**EXERCISE BRIEF:**
Print every record below exactly as it stands.

**DATA:**

* * * * * * * * *

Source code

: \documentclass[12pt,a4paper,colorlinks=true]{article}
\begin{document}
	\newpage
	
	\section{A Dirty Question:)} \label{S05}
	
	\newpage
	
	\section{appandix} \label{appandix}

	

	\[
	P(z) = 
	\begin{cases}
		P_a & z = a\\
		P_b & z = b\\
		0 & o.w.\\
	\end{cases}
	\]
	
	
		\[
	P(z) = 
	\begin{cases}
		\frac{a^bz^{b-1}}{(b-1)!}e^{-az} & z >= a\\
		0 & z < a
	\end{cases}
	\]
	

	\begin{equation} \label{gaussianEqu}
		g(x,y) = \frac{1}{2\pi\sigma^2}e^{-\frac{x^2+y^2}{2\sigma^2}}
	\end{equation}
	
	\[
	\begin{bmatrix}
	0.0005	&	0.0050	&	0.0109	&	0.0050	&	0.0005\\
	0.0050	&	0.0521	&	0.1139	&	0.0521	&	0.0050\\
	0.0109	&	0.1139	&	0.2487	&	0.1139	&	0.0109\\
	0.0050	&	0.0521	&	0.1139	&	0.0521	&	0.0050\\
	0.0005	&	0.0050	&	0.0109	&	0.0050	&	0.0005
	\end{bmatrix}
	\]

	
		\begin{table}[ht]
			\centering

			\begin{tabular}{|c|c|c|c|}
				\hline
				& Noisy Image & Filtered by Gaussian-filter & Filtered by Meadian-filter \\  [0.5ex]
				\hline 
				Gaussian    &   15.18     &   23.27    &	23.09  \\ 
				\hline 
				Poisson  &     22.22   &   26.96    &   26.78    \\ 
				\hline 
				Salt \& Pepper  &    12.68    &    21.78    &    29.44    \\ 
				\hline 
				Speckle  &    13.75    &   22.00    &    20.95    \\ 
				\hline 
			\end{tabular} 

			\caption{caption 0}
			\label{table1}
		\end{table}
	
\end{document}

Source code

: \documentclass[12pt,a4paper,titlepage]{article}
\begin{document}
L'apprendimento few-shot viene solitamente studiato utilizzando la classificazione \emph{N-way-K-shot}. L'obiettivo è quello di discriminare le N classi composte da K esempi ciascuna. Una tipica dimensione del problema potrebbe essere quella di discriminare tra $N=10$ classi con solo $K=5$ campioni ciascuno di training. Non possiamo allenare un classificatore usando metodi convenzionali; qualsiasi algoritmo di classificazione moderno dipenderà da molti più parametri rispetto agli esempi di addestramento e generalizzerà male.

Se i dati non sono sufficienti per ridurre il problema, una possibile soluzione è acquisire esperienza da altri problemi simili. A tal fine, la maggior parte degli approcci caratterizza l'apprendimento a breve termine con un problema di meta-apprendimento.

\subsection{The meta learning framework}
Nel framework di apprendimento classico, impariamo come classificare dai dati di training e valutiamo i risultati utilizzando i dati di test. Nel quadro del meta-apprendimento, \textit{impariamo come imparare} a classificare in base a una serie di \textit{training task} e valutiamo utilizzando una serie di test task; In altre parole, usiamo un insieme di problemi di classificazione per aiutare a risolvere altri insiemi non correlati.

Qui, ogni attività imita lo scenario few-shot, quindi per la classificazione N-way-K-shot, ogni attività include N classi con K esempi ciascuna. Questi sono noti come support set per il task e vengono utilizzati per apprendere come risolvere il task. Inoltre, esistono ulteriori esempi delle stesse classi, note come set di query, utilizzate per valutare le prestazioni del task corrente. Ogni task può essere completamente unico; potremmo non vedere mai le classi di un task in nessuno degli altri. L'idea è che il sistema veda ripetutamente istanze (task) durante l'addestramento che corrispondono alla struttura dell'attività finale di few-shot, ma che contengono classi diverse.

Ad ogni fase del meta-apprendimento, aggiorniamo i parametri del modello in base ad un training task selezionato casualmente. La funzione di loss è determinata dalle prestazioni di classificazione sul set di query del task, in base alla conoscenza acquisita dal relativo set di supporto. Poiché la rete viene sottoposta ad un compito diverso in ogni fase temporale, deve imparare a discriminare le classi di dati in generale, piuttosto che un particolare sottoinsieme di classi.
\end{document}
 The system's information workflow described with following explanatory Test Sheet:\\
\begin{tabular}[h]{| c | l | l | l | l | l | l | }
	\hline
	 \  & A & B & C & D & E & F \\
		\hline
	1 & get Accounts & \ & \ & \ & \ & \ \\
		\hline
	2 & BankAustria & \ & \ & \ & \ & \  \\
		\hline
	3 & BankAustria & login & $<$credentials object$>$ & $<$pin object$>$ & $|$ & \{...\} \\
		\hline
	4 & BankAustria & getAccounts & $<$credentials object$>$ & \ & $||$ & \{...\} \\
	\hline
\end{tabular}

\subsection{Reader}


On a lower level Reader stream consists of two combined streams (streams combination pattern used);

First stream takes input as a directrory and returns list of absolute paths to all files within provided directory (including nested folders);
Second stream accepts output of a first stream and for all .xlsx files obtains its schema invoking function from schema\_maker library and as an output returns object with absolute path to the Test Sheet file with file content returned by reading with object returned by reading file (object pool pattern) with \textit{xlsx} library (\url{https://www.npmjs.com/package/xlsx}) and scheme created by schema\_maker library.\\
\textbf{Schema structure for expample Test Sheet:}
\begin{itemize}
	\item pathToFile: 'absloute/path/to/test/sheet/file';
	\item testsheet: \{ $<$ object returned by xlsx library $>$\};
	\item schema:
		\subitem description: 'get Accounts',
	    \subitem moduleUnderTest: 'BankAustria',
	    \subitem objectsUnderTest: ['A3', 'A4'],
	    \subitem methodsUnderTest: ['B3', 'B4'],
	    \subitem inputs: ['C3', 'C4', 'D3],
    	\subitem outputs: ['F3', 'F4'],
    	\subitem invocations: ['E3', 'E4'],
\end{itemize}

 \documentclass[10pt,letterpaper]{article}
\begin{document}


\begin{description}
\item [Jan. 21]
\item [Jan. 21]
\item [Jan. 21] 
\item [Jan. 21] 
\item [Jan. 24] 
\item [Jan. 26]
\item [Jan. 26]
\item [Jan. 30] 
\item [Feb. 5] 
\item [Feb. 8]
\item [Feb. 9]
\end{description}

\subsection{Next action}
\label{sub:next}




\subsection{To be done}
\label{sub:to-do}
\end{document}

* * * * * * * * *

**REPLY TO THE EXERCISE:**
Source code

: \documentclass[12pt,a4paper,colorlinks=true]{article}
\begin{document}
	\newpage
	
	\section{A Dirty Question:)} \label{S05}
	
	\newpage
	
	\section{appandix} \label{appandix}

	

	\[
	P(z) = 
	\begin{cases}
		P_a & z = a\\
		P_b & z = b\\
		0 & o.w.\\
	\end{cases}
	\]
	
	
		\[
	P(z) = 
	\begin{cases}
		\frac{a^bz^{b-1}}{(b-1)!}e^{-az} & z >= a\\
		0 & z < a
	\end{cases}
	\]
	

	\begin{equation} \label{gaussianEqu}
		g(x,y) = \frac{1}{2\pi\sigma^2}e^{-\frac{x^2+y^2}{2\sigma^2}}
	\end{equation}
	
	\[
	\begin{bmatrix}
	0.0005	&	0.0050	&	0.0109	&	0.0050	&	0.0005\\
	0.0050	&	0.0521	&	0.1139	&	0.0521	&	0.0050\\
	0.0109	&	0.1139	&	0.2487	&	0.1139	&	0.0109\\
	0.0050	&	0.0521	&	0.1139	&	0.0521	&	0.0050\\
	0.0005	&	0.0050	&	0.0109	&	0.0050	&	0.0005
	\end{bmatrix}
	\]

	
		\begin{table}[ht]
			\centering

			\begin{tabular}{|c|c|c|c|}
				\hline
				& Noisy Image & Filtered by Gaussian-filter & Filtered by Meadian-filter \\  [0.5ex]
				\hline 
				Gaussian    &   15.18     &   23.27    &	23.09  \\ 
				\hline 
				Poisson  &     22.22   &   26.96    &   26.78    \\ 
				\hline 
				Salt \& Pepper  &    12.68    &    21.78    &    29.44    \\ 
				\hline 
				Speckle  &    13.75    &   22.00    &    20.95    \\ 
				\hline 
			\end{tabular} 

			\caption{caption 0}
			\label{table1}
		\end{table}
	
\end{document}

Source code

: \documentclass[12pt,a4paper,titlepage]{article}
\begin{document}
L'apprendimento few-shot viene solitamente studiato utilizzando la classificazione \emph{N-way-K-shot}. L'obiettivo è quello di discriminare le N classi composte da K esempi ciascuna. Una tipica dimensione del problema potrebbe essere quella di discriminare tra $N=10$ classi con solo $K=5$ campioni ciascuno di training. Non possiamo allenare un classificatore usando metodi convenzionali; qualsiasi algoritmo di classificazione moderno dipenderà da molti più parametri rispetto agli esempi di addestramento e generalizzerà male.

Se i dati non sono sufficienti per ridurre il problema, una possibile soluzione è acquisire esperienza da altri problemi simili. A tal fine, la maggior parte degli approcci caratterizza l'apprendimento a breve termine con un problema di meta-apprendimento.

\subsection{The meta learning framework}
Nel framework di apprendimento classico, impariamo come classificare dai dati di training e valutiamo i risultati utilizzando i dati di test. Nel quadro del meta-apprendimento, \textit{impariamo come imparare} a classificare in base a una serie di \textit{training task} e valutiamo utilizzando una serie di test task; In altre parole, usiamo un insieme di problemi di classificazione per aiutare a risolvere altri insiemi non correlati.

Qui, ogni attività imita lo scenario few-shot, quindi per la classificazione N-way-K-shot, ogni attività include N classi con K esempi ciascuna. Questi sono noti come support set per il task e vengono utilizzati per apprendere come risolvere il task. Inoltre, esistono ulteriori esempi delle stesse classi, note come set di query, utilizzate per valutare le prestazioni del task corrente. Ogni task può essere completamente unico; potremmo non vedere mai le classi di un task in nessuno degli altri. L'idea è che il sistema veda ripetutamente istanze (task) durante l'addestramento che corrispondono alla struttura dell'attività finale di few-shot, ma che contengono classi diverse.

Ad ogni fase del meta-apprendimento, aggiorniamo i parametri del modello in base ad un training task selezionato casualmente. La funzione di loss è determinata dalle prestazioni di classificazione sul set di query del task, in base alla conoscenza acquisita dal relativo set di supporto. Poiché la rete viene sottoposta ad un compito diverso in ogni fase temporale, deve imparare a discriminare le classi di dati in generale, piuttosto che un particolare sottoinsieme di classi.
\end{document}
 The system's information workflow described with following explanatory Test Sheet:\\
\begin{tabular}[h]{| c | l | l | l | l | l | l | }
	\hline
	 \  & A & B & C & D & E & F \\
		\hline
	1 & get Accounts & \ & \ & \ & \ & \ \\
		\hline
	2 & BankAustria & \ & \ & \ & \ & \  \\
		\hline
	3 & BankAustria & login & $<$credentials object$>$ & $<$pin object$>$ & $|$ & \{...\} \\
		\hline
	4 & BankAustria & getAccounts & $<$credentials object$>$ & \ & $||$ & \{...\} \\
	\hline
\end{tabular}

\subsection{Reader}


On a lower level Reader stream consists of two combined streams (streams combination pattern used);

First stream takes input as a directrory and returns list of absolute paths to all files within provided directory (including nested folders);
Second stream accepts output of a first stream and for all .xlsx files obtains its schema invoking function from schema\_maker library and as an output returns object with absolute path to the Test Sheet file with file content returned by reading with object returned by reading file (object pool pattern) with \textit{xlsx} library (\url{https://www.npmjs.com/package/xlsx}) and scheme created by schema\_maker library.\\
\textbf{Schema structure for expample Test Sheet:}
\begin{itemize}
	\item pathToFile: 'absloute/path/to/test/sheet/file';
	\item testsheet: \{ $<$ object returned by xlsx library $>$\};
	\item schema:
		\subitem description: 'get Accounts',
	    \subitem moduleUnderTest: 'BankAustria',
	    \subitem objectsUnderTest: ['A3', 'A4'],
	    \subitem methodsUnderTest: ['B3', 'B4'],
	    \subitem inputs: ['C3', 'C4', 'D3],
    	\subitem outputs: ['F3', 'F4'],
    	\subitem invocations: ['E3', 'E4'],
\end{itemize}

 \documentclass[10pt,letterpaper]{article}
\begin{document}


\begin{description}
\item [Jan. 21]
\item [Jan. 21]
\item [Jan. 21] 
\item [Jan. 21] 
\item [Jan. 24] 
\item [Jan. 26]
\item [Jan. 26]
\item [Jan. 30] 
\item [Feb. 5] 
\item [Feb. 8]
\item [Feb. 9]
\end{description}

\subsection{Next action}
\label{sub:next}




\subsection{To be done}
\label{sub:to-do}
\end{document}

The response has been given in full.